**EXERCISE DESCRIPTION**
Examine each line of the data. Copy the line if it includes the word "plans".

**Records from a collection**
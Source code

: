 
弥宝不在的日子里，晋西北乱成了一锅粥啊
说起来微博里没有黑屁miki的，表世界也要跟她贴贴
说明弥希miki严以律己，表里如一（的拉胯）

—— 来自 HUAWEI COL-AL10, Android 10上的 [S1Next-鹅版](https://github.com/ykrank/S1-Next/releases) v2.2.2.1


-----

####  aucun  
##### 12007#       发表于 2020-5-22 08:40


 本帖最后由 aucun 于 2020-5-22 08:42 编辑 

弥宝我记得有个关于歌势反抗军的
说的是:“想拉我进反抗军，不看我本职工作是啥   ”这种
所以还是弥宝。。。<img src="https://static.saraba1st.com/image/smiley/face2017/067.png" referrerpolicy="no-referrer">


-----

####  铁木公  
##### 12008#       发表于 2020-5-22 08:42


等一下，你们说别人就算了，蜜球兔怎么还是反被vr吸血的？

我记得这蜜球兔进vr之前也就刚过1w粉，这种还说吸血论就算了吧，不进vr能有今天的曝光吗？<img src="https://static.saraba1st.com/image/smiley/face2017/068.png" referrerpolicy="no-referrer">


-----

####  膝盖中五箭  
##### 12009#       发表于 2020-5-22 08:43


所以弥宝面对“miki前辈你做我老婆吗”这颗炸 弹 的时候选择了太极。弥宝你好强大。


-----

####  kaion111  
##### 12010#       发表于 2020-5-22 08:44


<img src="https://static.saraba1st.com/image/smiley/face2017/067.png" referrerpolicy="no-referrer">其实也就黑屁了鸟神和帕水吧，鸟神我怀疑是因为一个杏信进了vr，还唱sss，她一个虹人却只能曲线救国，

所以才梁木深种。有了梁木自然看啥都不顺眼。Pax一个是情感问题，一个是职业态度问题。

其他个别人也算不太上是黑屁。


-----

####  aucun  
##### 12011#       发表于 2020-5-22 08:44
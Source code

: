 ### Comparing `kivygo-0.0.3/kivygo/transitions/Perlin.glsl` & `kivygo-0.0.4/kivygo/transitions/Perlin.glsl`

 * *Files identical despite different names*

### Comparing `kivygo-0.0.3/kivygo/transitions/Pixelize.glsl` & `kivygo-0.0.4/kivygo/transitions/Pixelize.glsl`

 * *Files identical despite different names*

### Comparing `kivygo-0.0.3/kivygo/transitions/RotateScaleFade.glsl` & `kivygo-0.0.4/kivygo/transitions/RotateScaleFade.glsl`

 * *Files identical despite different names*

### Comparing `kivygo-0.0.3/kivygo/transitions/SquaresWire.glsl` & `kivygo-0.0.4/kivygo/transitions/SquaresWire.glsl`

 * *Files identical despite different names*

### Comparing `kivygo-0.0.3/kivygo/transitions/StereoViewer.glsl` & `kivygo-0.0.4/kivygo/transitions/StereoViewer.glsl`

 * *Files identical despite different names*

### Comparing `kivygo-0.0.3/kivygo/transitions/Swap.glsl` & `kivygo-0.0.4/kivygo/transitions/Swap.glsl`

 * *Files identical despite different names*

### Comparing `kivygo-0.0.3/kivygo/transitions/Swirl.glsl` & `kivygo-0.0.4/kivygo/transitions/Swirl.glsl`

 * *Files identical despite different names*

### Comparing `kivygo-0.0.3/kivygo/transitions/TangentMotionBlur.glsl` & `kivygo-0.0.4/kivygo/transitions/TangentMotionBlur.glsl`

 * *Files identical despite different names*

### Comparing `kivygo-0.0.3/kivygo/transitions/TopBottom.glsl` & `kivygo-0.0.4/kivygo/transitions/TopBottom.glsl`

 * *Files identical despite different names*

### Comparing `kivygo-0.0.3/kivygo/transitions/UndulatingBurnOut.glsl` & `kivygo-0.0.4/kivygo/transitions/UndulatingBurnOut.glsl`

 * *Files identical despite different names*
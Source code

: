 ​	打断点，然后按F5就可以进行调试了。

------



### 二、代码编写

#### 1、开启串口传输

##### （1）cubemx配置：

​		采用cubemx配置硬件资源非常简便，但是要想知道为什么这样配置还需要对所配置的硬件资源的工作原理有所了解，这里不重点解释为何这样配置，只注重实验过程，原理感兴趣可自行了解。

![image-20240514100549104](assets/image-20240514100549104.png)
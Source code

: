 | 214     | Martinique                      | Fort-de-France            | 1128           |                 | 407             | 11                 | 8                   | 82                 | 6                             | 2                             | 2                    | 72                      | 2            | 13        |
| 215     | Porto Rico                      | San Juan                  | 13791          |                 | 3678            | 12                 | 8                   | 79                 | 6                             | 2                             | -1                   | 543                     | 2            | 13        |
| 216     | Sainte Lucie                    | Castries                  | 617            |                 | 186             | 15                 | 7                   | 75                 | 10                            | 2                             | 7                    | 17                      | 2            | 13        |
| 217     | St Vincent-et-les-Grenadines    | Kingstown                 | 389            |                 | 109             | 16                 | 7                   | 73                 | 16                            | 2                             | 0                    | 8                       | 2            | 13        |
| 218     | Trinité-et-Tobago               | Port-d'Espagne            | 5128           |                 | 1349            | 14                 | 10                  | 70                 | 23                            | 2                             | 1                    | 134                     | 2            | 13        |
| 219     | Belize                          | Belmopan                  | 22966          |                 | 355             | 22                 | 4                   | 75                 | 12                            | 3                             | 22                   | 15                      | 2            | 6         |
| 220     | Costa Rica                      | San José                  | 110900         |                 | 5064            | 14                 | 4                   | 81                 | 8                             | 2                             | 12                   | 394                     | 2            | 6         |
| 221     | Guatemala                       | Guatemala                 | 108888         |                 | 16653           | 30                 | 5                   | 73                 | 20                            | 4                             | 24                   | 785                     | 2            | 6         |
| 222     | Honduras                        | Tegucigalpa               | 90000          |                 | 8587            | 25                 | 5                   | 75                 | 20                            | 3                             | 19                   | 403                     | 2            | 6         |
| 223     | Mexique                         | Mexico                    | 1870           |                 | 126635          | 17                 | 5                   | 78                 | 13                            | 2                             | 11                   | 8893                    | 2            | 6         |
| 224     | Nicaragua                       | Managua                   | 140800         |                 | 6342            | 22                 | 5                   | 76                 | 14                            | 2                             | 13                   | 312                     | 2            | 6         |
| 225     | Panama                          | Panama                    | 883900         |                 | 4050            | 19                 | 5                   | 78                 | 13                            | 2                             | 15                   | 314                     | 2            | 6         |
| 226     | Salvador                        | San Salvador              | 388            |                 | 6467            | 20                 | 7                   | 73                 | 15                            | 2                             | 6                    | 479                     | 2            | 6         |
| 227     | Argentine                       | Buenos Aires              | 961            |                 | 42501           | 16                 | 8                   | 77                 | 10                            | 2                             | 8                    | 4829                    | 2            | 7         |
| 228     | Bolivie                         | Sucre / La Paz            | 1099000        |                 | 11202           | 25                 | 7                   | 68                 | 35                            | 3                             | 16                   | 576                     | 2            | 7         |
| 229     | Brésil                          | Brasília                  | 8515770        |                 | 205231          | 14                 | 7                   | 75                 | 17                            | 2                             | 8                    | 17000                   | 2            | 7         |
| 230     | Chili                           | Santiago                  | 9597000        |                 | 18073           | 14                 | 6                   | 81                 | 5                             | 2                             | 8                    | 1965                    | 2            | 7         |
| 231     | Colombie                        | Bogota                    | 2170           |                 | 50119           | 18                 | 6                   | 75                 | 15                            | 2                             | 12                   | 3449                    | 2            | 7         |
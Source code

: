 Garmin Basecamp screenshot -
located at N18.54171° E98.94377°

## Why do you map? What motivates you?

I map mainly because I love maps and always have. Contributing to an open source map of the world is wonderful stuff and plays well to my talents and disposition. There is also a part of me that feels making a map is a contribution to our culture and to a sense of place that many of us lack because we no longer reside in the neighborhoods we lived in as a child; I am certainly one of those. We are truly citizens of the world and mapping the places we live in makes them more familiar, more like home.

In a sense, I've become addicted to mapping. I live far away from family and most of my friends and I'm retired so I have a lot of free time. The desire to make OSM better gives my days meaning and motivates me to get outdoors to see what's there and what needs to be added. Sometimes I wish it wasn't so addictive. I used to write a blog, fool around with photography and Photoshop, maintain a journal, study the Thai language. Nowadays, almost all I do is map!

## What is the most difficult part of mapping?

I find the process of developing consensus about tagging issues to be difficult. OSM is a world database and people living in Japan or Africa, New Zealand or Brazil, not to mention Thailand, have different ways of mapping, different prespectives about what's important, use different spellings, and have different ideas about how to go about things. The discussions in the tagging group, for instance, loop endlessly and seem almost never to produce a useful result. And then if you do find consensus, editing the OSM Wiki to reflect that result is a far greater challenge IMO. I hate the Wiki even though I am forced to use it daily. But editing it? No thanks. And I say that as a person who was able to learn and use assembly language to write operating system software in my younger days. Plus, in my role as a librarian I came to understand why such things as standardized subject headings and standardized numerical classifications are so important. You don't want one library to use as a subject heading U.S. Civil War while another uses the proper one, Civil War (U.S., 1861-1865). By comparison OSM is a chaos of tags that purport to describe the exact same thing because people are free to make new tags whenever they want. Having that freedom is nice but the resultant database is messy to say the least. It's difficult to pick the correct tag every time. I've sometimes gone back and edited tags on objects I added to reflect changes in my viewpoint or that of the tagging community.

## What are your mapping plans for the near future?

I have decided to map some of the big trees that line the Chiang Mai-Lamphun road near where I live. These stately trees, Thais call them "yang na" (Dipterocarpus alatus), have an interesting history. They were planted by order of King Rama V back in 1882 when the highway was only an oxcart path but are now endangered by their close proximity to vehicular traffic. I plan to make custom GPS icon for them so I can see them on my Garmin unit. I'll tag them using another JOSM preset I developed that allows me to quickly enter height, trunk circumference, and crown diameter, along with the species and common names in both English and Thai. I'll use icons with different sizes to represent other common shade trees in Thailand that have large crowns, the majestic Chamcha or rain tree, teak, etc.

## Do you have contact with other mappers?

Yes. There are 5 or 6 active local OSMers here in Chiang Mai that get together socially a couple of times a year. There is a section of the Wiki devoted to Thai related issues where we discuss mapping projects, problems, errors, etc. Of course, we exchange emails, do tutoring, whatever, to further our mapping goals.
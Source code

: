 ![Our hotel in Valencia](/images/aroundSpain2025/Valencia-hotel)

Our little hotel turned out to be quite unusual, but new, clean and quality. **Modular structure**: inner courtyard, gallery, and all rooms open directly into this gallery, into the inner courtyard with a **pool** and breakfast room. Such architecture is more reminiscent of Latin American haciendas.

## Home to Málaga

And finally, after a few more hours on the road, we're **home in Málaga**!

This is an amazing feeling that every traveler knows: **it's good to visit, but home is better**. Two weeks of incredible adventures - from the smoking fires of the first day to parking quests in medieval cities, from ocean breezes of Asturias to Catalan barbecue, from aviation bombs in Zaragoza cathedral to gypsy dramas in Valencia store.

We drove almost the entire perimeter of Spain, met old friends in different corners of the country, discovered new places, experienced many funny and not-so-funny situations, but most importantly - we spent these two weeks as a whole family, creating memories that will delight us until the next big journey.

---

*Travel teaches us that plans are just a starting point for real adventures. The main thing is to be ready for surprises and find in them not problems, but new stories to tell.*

**EXERCISE RESPONSE**
## What are your mapping plans for the near future?
*Travel teaches us that plans are just a starting point for real adventures. The main thing is to be ready for surprises and find in them not problems, but new stories to tell.*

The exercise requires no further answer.